__Problem to work on__
Copy out each line containing "style" from the entries below.

Saved entries:
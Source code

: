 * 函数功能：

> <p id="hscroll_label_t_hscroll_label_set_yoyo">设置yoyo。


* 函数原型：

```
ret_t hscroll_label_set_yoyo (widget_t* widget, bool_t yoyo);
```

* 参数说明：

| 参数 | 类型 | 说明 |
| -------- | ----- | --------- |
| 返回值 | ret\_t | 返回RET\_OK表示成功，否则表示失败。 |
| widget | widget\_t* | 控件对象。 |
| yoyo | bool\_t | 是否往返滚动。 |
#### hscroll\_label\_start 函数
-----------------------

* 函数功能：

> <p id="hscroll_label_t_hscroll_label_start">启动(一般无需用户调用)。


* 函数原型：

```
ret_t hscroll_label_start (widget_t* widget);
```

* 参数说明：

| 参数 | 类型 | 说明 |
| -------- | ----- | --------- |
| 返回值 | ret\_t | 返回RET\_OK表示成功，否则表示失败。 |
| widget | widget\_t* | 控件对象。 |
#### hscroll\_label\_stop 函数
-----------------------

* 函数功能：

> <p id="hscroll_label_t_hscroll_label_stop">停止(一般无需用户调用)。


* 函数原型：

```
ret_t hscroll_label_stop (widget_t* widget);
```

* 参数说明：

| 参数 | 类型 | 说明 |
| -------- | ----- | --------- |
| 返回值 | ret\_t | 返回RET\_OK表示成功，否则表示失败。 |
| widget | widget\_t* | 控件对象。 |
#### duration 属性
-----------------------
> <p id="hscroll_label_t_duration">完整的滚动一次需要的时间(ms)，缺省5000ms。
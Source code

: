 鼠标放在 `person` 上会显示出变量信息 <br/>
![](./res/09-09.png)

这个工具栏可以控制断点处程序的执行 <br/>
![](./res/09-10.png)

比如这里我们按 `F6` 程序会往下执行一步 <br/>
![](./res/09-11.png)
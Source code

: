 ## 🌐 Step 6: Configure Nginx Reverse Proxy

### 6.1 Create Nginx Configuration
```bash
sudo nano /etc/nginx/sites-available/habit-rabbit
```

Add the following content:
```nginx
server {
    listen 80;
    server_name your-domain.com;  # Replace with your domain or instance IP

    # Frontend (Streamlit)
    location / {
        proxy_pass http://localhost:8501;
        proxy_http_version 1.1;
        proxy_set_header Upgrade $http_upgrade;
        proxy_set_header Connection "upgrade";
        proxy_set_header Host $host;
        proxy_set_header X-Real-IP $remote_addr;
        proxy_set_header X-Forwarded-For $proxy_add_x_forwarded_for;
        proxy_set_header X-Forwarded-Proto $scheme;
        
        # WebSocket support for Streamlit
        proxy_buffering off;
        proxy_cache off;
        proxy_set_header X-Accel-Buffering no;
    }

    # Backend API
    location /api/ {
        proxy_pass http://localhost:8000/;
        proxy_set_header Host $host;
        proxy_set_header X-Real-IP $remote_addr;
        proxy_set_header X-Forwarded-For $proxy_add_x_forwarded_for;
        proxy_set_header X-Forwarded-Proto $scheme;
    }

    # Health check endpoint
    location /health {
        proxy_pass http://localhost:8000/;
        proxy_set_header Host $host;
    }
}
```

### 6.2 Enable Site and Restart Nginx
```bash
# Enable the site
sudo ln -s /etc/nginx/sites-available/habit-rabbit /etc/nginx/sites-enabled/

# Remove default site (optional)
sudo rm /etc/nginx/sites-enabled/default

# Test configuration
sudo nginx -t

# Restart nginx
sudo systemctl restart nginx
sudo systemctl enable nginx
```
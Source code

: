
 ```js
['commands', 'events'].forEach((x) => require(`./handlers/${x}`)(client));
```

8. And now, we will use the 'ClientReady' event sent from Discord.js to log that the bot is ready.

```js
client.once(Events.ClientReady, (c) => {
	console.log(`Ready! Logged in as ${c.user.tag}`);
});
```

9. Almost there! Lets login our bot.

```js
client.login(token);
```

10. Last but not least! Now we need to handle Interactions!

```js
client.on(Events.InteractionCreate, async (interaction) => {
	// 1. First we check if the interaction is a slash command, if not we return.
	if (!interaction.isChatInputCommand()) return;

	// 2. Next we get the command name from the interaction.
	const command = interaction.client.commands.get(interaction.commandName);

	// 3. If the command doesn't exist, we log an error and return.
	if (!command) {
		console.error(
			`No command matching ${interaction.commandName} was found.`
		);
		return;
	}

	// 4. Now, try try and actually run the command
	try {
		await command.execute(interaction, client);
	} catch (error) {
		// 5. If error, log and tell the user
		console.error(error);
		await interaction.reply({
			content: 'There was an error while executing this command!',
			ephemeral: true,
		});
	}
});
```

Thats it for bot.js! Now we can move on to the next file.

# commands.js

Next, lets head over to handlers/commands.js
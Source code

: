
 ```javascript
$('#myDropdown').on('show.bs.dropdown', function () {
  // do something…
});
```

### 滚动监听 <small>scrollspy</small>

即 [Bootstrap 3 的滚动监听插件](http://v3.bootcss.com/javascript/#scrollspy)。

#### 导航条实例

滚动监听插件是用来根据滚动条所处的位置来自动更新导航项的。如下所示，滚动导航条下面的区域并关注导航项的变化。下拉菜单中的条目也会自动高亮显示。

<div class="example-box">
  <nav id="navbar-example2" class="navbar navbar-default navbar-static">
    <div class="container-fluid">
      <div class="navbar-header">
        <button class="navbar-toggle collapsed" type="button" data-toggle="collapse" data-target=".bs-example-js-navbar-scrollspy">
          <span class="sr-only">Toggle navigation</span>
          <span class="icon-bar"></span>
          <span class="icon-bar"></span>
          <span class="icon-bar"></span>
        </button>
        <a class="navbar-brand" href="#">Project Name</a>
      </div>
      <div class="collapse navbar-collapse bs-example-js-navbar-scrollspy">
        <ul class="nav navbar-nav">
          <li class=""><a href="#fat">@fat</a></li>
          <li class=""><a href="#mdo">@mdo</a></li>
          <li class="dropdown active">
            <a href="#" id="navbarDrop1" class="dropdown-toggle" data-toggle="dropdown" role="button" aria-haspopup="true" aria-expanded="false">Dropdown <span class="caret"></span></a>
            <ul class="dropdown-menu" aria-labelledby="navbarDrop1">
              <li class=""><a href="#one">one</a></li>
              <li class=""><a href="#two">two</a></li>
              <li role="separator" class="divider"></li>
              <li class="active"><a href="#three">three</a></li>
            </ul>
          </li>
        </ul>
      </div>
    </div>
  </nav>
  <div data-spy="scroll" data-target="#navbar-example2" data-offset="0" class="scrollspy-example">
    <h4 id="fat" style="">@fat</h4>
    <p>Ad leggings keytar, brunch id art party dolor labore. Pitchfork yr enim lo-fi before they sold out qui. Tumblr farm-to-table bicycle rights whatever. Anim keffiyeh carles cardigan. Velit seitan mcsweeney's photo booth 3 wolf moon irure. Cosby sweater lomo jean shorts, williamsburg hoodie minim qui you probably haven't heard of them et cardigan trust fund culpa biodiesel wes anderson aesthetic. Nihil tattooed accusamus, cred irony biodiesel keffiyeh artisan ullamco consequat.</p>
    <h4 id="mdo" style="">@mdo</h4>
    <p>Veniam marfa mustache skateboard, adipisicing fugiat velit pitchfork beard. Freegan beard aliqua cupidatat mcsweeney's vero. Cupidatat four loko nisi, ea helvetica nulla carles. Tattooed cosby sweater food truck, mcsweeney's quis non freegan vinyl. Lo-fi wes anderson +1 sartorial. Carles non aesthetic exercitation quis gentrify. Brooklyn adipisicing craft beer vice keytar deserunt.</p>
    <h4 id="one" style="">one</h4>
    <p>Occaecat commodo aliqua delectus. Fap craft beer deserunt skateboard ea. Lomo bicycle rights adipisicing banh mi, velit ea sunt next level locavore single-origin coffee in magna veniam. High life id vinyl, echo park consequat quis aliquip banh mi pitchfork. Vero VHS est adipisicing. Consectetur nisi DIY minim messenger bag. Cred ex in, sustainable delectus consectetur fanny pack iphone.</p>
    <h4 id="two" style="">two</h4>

__Response to the exercise__
    <h4 id="fat" style="">@fat</h4>
    <h4 id="mdo" style="">@mdo</h4>
    <h4 id="one" style="">one</h4>
    <h4 id="two" style="">two</h4>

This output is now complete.